We arrive as Jamie bolts out of the front door, “We have to get out of here, I’m seriously going to kill her. I only took half-an-hour to get ready, and she will not shut the fuck up about how long it took. She was even telling people on the phone!” So we took off for more pictures, and more fast food. This whole trip is starting to catch up. I feel like I’ve been eating rocks, and drinking acetone for two days.

We spent a good three hours out in the sun with a quick break for DQ. By the time we were done and back at the house, the party was almost in full swing. I was met by an array of people: older family members–they sat peacefully out of the hot sun. The backyard encased late twenties rednecks—bald, overweight, bearded bike riders huddled out in the sun talking about their trucks.

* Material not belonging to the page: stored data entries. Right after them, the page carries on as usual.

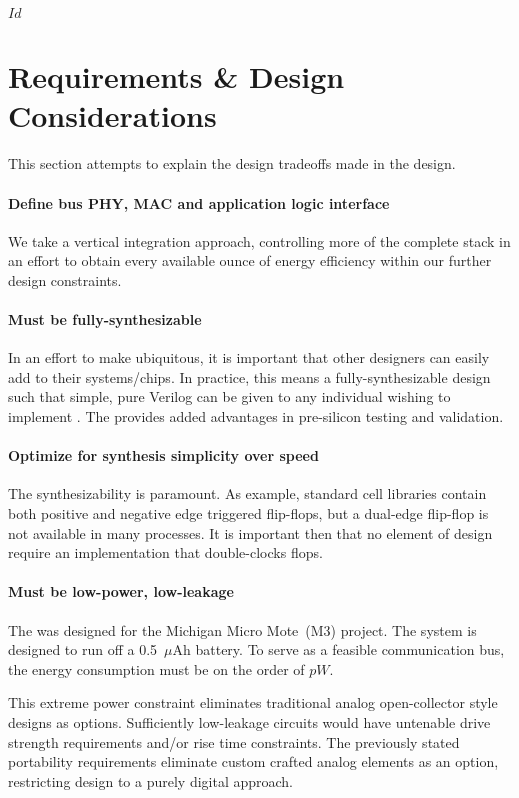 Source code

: \svnInfo $Id$

\section{Requirements \& Design Considerations}
\label{sec:requirements}
\label{sec:design}
This section attempts to explain the design tradeoffs made in the \bus design.

\paragraph{Define bus PHY, MAC and application logic interface}
We take a vertical integration approach, controlling more of the complete
stack in an effort to obtain every available ounce of energy efficiency within
our further design constraints.

\paragraph{Must be fully-synthesizable}
In an effort to make \bus ubiquitous, it is important that other designers can
easily add \bus to their systems/chips. In practice, this means a
fully-synthesizable design such that simple, pure Verilog can be given to any
individual wishing to implement \bus. The provides added advantages in
pre-silicon testing and validation.

\paragraph{Optimize for synthesis simplicity over speed}
The synthesizability is paramount. As example, standard cell libraries contain
both positive and negative edge triggered flip-flops, but a dual-edge
flip-flop is not available in many processes. It is important then that no
element of \bus design require an implementation that double-clocks flops.

\paragraph{Must be low-power, low-leakage}
The \bus was designed for the Michigan Micro Mote~(M3) project. The system is
designed to run off a 0.5~$\mu$Ah battery. To serve as a feasible
communication bus, the energy consumption must be on the order of $pW$.

This extreme power constraint eliminates traditional analog open-collector
style designs as options. Sufficiently low-leakage circuits would have
untenable drive strength requirements and/or rise time constraints. The
previously stated portability requirements eliminate custom crafted analog
elements as an option, restricting \bus design to a purely digital approach.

The women grouped together on the porch to shade their phones as they text friends. It’s a standard small town get-together with everyone’s kids running around.

Having kids is one of two ways to take care of a notorious small town problem: boredom. All the women here have huge tits, and flat asses, a classic case of birthing boobs coupled with too much driving (nobody walks anywhere here). If you don’t want kids, your other option is booze. The worst hangover of my life was a small town hangover. Some people opt to just sit in the sun and drink all day–everyday. If you want the combination of liquor, and child free sex, rumor has it—there’s a very secretive, elitist swingers group that meet at a finely furnished house. When there’s not much to do other than drink and fuck, it seems to be a decent option.

I’ve been at this party for about an hour, and I’m done. I’m not sure if it’s the sun, or the general company, but it was time for a nap. I slipped out at a good time too. All the others were busy watching the two children open poorly wrapped gifts, which they will grow tired of playing with after a couple of weeks.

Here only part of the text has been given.